What is Stephen’s story? 

Stephen G. Bloom's current work focuses on long-form nonfiction, oral history, and online narrative journalism. He teaches magazine reporting and writing, and media ethics in a digital age. Bloom was named the 2020 recipient of the Distinguished Teaching in Journalism Award by the Society of Professional Journalists.

Bloom is currently writing a biography of Jane Elliott, the Riceville, Iowa, third-grade schoolteacher who in 1968 devised what would become internationally known as the Blue-Eyes, Brown-Eyes Exercise, which alerted white students to the devastating personal impact of racism. Blue Eyes, Brown Eyes will be published by Simon & Schuster in 2020.

Bloom’s latest book, The Audacity of Inez Burns: Dreams, Desire, Treachery & Ruin in the City of Gold (Regan Arts), is the story a San Francisco abortionist who performed 50,000 illegal abortions from 1910—1951. Here’s what Kirkus Reviews said about The Audacity of Inez Burns:

"In his latest book, Bloom . . . chronicles the life and exploits of Inez Burns (1886-1976), a flamboyant, unapologetic libertine who rose to prominence as the most notorious abortionist in California in the first half of the 20th century. Born in San Francisco to a hardscrabble, no-nonsense mother and an alcoholic father, Burns refused the limited life options available to women of the era. Taken under the wing of a charming suitor who also happened to be an abortionist, she learned how to perform the procedure herself. Before long, she opened her own facility and became the most in-demand abortion provider in California as well as a major player in San Francisco's underworld.

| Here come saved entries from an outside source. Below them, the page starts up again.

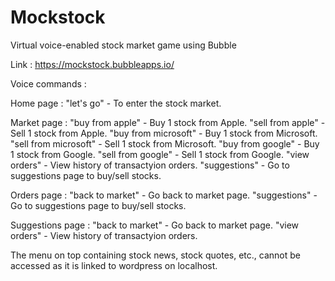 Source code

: # Mockstock
Virtual voice-enabled stock market game using Bubble

Link : https://mockstock.bubbleapps.io/

Voice commands : 

Home page : 
    "let's go"              - To enter the stock market.

Market page : 
    "buy from apple"        - Buy 1 stock from Apple.
    "sell from apple"       - Sell 1 stock from Apple.
    "buy from microsoft"    - Buy 1 stock from Microsoft.
    "sell from microsoft"   - Sell 1 stock from Microsoft.
    "buy from google"       - Buy 1 stock from Google.
    "sell from google"      - Sell 1 stock from Google.
    "view orders"           - View history of transactyion orders.
    "suggestions"           - Go to suggestions page to buy/sell stocks.
    
Orders page : 
    "back to market"        - Go back to market page.
    "suggestions"           - Go to suggestions page to buy/sell stocks.
    
Suggestions page : 
    "back to market"        - Go back to market page.
    "view orders"           - View history of transactyion orders.
    

The menu on top containing stock news, stock quotes, etc., cannot be accessed as it is linked to wordpress on localhost.
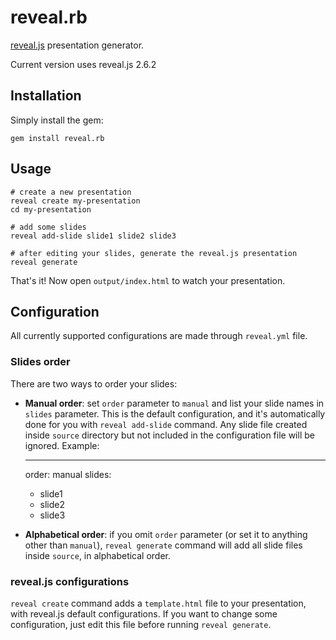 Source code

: # reveal.rb

[reveal.js](https://github.com/hakimel/reveal.js) presentation generator.

Current version uses reveal.js 2.6.2

## Installation

Simply install the gem:

    gem install reveal.rb

## Usage

    # create a new presentation
    reveal create my-presentation
    cd my-presentation

    # add some slides
    reveal add-slide slide1 slide2 slide3

    # after editing your slides, generate the reveal.js presentation
    reveal generate

That's it! Now open `output/index.html` to watch your presentation.

## Configuration

All currently supported configurations are made through `reveal.yml` file.

### Slides order

There are two ways to order your slides:

* **Manual order**: set `order` parameter to `manual` and list your slide names in `slides` parameter. This is the default configuration, and it's automatically done for you with `reveal add-slide` command. Any slide file created inside `source` directory but not included in the configuration file will be ignored. Example:

    ---
    order: manual
    slides:
    - slide1
    - slide2
    - slide3

* **Alphabetical order**: if you omit `order` parameter (or set it to anything other than `manual`), `reveal generate` command will add all slide files inside `source`, in alphabetical order.

### reveal.js configurations

`reveal create` command adds a `template.html` file to your
presentation, with reveal.js default configurations. If you want to
change some configuration, just edit this file before running `reveal
generate`.
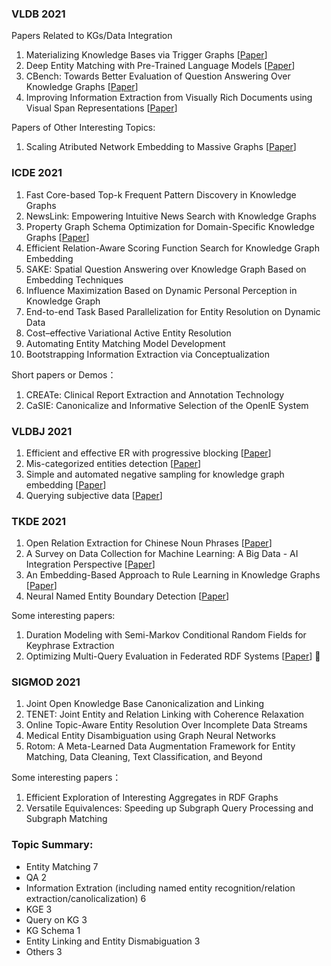 ### VLDB 2021
Papers Related to KGs/Data Integration
1. Materializing Knowledge Bases via Trigger Graphs [[Paper](https://vldb.org/pvldb/vol14/p943-tsamoura.pdf)]
2. Deep Entity Matching with Pre-Trained Language Models [[Paper](https://vldb.org/pvldb/vol14/p50-li.pdf)]
3. CBench: Towards Better Evaluation of Question Answering Over Knowledge Graphs [[Paper](https://vldb.org/pvldb/vol14/p1325-orogat.pdf)]
4. Improving Information Extraction from Visually Rich Documents using Visual Span Representations [[Paper](https://vldb.org/pvldb/vol14/p822-sarkhel.pdf)]

Papers of Other Interesting Topics:
1. Scaling Atributed Network Embedding to Massive Graphs [[Paper](https://vldb.org/pvldb/vol14/p37-yang.pdf)]

### ICDE 2021
1. Fast Core-based Top-k Frequent Pattern Discovery in Knowledge Graphs
2. NewsLink: Empowering Intuitive News Search with Knowledge Graphs
3. Property Graph Schema Optimization for Domain-Specific Knowledge Graphs [[Paper](https://arxiv.org/pdf/2003.11580.pdf)]
4. Efficient Relation-Aware Scoring Function Search for Knowledge Graph Embedding
5. SAKE: Spatial Question Answering over Knowledge Graph Based on Embedding Techniques
6. Influence Maximization Based on Dynamic Personal Perception in Knowledge Graph 
7. End-to-end Task Based Parallelization for Entity Resolution on Dynamic Data 
8. Cost–effective Variational Active Entity Resolution
9. Automating Entity Matching Model Development
10. Bootstrapping Information Extraction via Conceptualization

Short papers or Demos：
1. CREATe: Clinical Report Extraction and Annotation Technology
2. CaSIE: Canonicalize and Informative Selection of the OpenIE System

### VLDBJ 2021
1. Efficient and effective ER with progressive blocking [[Paper](https://link.springer.com/article/10.1007/s00778-021-00656-7)]
2. Mis-categorized entities detection [[Paper](https://link.springer.com/article/10.1007/s00778-021-00653-w)]
3. Simple and automated negative sampling for knowledge graph embedding [[Paper](https://link.springer.com/article/10.1007/s00778-020-00640-7)]
4. Querying subjective data [[Paper](https://link.springer.com/article/10.1007/s00778-020-00634-5)]

### TKDE 2021
1. Open Relation Extraction for Chinese Noun Phrases [[Paper](https://ieeexplore.ieee.org/document/8903488/)]
2. A Survey on Data Collection for Machine Learning: A Big Data - AI Integration Perspective [[Paper](https://ieeexplore.ieee.org/document/8862913/)]
3. An Embedding-Based Approach to Rule Learning in Knowledge Graphs [[Paper](https://ieeexplore.ieee.org/document/8839576/)]
4. Neural Named Entity Boundary Detection [[Paper](https://ieeexplore.ieee.org/document/9039695/)]

Some interesting papers:
1. Duration Modeling with Semi-Markov Conditional Random Fields for Keyphrase Extraction
2. Optimizing Multi-Query Evaluation in Federated RDF Systems [[Paper](https://ieeexplore.ieee.org/document/8868210)] 🤩

### SIGMOD 2021
1. Joint Open Knowledge Base Canonicalization and Linking
2. TENET: Joint Entity and Relation Linking with Coherence Relaxation
3. Online Topic-Aware Entity Resolution Over Incomplete Data Streams
4. Medical Entity Disambiguation using Graph Neural Networks
5. Rotom: A Meta-Learned Data Augmentation Framework for Entity Matching, Data Cleaning, Text Classification, and Beyond

Some interesting papers：
1. Efficient Exploration of Interesting Aggregates in RDF Graphs
2. Versatile Equivalences: Speeding up Subgraph Query Processing and Subgraph Matching

### Topic Summary:
* Entity Matching 7
* QA 2
* Information Extration (including named entity recognition/relation extraction/canolicalization) 6
* KGE 3
* Query on KG 3
* KG Schema 1
* Entity Linking and Entity Dismabiguation 3
* Others 3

Eventually, her success provoked the ire of up-and-coming district attorney Pat Brown.…Bloom's San Francisco is almost a character in itself, as he provides a rich history of the city as well as insight into the changing tides of 20th-century culture, especially regarding nascent feminism and the struggle for reproductive rights. While Burns possessed many traits worthy of admiration, she was not without a dark side, and Bloom's portrait is by no means that of a saint, despite his sympathy for his subject. The author's prose is breezy and conversational, and his subject is controversial enough to make the book read more like a thriller than an academic biography, despite the breadth of scholarship on display.… Burns receives the storyteller she deserves and can now occupy her proper place in the intersectional histories of feminism, law, and the San Francisco underworld."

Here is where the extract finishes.